Dataset:
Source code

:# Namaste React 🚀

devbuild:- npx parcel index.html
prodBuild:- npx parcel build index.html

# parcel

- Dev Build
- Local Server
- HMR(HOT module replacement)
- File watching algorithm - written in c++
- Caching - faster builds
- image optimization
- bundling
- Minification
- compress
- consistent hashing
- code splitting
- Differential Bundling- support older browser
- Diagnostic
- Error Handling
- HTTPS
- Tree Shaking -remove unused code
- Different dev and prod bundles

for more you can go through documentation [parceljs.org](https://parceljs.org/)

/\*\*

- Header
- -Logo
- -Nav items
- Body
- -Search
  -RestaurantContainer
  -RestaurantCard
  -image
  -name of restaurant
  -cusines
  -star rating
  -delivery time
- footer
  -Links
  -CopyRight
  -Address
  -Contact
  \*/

---

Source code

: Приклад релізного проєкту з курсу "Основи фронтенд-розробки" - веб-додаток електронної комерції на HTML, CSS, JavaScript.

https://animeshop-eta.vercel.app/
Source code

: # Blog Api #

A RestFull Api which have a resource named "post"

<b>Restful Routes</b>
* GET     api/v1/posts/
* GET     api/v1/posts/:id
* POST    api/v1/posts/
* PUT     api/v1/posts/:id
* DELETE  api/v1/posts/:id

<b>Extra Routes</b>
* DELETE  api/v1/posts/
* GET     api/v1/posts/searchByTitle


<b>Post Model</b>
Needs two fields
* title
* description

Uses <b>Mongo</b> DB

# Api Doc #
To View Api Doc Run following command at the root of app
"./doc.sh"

Exercise description: Total the lines of the data that include the word "posts", and give that total as the sole response.

The answer: 7